New research outlines more effective diagnosis for people with heart conditions
A new algorithm created by engineering experts at the University of Lincoln, UK, provides more effective Electrocardiogram (ECG) diagnosis for people with heart conditions. The research, which improves ECG signal classification and improved abnormality detection and diagnosis, won an award at the recent International Conference on Medical and Health Science held in Berlin.
Michael Gallimore, from the School of Engineering at the University of Lincoln, UK, presented a paper at the conference, explaining how he and colleagues created a new algorithm which produces more accurate electrocardiogram (ECG) signal classification when tested on patients.
An ECG is used to record the electrical activity of the heart through a number of electrodes placed on a patient's body, and ECG signal classification is a recognised method for automated detection and diagnosis of heart abnormalities.

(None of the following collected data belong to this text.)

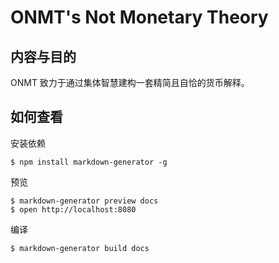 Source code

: # ONMT's Not Monetary Theory

## 内容与目的

ONMT 致力于通过集体智慧建构一套精简且自恰的货币解释。

## 如何查看

安装依赖

```console
$ npm install markdown-generator -g
```

预览

```console
$ markdown-generator preview docs
$ open http://localhost:8080
```

编译

```console
$ markdown-generator build docs
``` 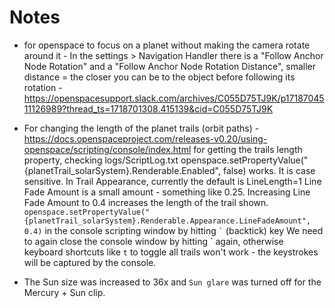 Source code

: # Notes
* for openspace to focus on a planet without making the camera rotate around it - In the settings > Navigation Handler there is
  a  "Follow Anchor Node Rotation" and a "Follow Anchor Node Rotation Distance", smaller distance = the closer you can be to the object before following its rotation - 
https://openspacesupport.slack.com/archives/C055D75TJ9K/p1718704511126989?thread_ts=1718701308.415139&cid=C055D75TJ9K

* For changing the length of the planet trails (orbit paths) - https://docs.openspaceproject.com/releases-v0.20/using-openspace/scripting/console/index.html
for getting the trails length property,
checking logs/ScriptLog.txt
openspace.setPropertyValue("{planetTrail_solarSystem}.Renderable.Enabled", false)
works.
It is case sensitive.
In Trail Appearance, currently the default is 
LineLength=1
Line Fade Amount is a small amount - something like 0.25. 
Increasing Line Fade Amount to 0.4 increases the length of the trail shown.
`openspace.setPropertyValue("{planetTrail_solarSystem}.Renderable.Appearance.LineFadeAmount", 0.4)`
in the console scripting window by hitting ``` ` ``` (backtick) key
We need to again close the console window by hitting \` again, otherwise keyboard shortcuts like `t`
to toggle all trails won't work - the keystrokes will be captured by the console.

* The Sun size was increased to 36x and `Sun glare` was turned off for the Mercury + Sun clip.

This is typically achieved through dimensionality reduction, feature extraction and application of various machine learning algorithms to classify signals. However, analysis can be difficult due to variations in accuracy of dimensionality reduction techniques.
The team at Lincoln, which includes Professor Chris Bingham and Dr Mike Riley, present a new algorithm which leads to more accurate and compact representations of ECG signals, improved classification of signal types and improved abnormality detection and diagnosis.

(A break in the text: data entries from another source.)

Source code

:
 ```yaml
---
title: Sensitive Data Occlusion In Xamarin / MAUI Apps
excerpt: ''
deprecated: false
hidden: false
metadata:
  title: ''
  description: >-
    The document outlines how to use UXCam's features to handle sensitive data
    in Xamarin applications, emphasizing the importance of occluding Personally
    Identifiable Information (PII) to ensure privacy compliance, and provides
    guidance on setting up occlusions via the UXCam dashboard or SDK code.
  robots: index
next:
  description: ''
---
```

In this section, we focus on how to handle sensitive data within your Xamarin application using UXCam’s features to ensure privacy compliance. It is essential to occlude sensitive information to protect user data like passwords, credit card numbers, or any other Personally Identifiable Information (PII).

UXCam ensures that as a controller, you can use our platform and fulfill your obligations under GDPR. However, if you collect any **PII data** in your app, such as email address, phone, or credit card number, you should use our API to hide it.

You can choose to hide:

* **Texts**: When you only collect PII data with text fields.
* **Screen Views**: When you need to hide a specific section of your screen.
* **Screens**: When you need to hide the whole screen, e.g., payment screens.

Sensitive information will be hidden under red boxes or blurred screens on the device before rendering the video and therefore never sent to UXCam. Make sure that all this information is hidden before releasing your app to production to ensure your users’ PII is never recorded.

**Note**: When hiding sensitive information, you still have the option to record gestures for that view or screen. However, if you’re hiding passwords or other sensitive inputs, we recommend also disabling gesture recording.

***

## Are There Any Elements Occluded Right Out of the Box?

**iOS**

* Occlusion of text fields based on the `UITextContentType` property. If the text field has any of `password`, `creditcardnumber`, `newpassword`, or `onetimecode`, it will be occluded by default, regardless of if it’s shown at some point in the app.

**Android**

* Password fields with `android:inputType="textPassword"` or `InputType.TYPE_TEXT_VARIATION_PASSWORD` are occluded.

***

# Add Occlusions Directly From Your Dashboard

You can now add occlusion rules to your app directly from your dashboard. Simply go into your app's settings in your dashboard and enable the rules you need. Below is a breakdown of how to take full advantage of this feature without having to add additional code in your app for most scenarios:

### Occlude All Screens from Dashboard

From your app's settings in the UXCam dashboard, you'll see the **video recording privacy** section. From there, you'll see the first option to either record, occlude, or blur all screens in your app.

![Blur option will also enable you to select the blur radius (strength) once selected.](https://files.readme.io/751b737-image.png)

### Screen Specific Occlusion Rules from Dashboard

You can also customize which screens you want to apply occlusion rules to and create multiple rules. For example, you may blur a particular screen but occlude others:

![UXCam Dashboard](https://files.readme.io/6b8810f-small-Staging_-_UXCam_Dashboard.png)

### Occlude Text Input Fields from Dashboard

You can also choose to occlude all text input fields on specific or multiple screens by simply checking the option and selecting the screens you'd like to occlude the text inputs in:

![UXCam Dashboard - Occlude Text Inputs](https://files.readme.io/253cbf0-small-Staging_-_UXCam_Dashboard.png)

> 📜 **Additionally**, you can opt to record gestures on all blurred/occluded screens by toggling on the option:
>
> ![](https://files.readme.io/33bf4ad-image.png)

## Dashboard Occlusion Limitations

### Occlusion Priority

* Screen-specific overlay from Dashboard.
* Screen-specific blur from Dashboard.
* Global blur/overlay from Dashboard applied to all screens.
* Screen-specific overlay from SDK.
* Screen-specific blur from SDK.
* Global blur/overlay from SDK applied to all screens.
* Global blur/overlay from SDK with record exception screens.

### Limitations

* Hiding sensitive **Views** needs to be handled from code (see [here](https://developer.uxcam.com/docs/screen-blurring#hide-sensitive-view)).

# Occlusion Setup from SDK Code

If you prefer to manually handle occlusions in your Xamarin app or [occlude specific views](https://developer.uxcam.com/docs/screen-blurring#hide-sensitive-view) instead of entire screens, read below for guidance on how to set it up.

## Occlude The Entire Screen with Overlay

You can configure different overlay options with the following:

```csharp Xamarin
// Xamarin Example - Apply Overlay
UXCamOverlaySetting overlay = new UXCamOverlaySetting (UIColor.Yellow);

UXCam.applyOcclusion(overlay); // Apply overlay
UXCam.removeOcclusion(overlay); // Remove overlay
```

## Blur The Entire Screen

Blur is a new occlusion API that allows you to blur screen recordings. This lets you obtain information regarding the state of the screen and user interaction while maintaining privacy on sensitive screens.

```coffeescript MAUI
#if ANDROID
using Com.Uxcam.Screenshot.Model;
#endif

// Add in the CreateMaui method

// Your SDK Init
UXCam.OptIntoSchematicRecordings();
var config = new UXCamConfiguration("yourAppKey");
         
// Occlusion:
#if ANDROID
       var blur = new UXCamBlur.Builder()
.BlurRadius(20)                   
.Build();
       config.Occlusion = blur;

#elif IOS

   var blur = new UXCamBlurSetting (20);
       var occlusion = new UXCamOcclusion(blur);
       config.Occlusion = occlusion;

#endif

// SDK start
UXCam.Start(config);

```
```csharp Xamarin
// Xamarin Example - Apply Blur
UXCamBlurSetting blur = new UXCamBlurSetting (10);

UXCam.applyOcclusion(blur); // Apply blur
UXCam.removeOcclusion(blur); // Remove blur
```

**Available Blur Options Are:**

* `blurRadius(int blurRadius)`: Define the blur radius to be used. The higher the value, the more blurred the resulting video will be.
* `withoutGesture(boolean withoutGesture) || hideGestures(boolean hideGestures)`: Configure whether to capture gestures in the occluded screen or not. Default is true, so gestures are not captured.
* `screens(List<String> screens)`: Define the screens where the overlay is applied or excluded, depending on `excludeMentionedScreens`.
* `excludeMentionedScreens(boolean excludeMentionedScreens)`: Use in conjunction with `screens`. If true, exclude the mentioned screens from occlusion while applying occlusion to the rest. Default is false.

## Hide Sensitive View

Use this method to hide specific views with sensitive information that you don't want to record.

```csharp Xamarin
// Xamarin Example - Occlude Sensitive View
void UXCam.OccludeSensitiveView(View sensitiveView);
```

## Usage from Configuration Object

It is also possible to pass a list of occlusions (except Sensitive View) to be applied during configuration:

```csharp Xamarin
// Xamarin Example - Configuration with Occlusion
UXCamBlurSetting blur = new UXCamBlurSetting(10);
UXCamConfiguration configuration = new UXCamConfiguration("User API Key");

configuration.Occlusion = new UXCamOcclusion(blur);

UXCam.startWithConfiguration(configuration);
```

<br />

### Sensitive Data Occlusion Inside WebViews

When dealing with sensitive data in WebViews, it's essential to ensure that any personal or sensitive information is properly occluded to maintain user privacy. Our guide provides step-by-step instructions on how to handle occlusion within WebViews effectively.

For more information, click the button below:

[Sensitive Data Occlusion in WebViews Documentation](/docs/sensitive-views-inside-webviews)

The 'Self-organising Piecewise Aggregate Approximation' algorithm was used on ECG data from 99 patients presenting with three different heart conditions. The new algorithm is able to select optimum parameters based on signal types in order to maximise classification rates and was shown to significantly outperform the standard system by correctly classifying 19.7 per cent more patients.
Mr Gallimore said: "Cardiovascular disease is one of the leading causes of death in the UK, accounting for 28 per cent of all deaths, according to the British Heart Foundation. The ability to improve the classification rates of ECG signals in the automated detection and diagnosis of heart conditions is significant, and could lead to more effective treatment for patients."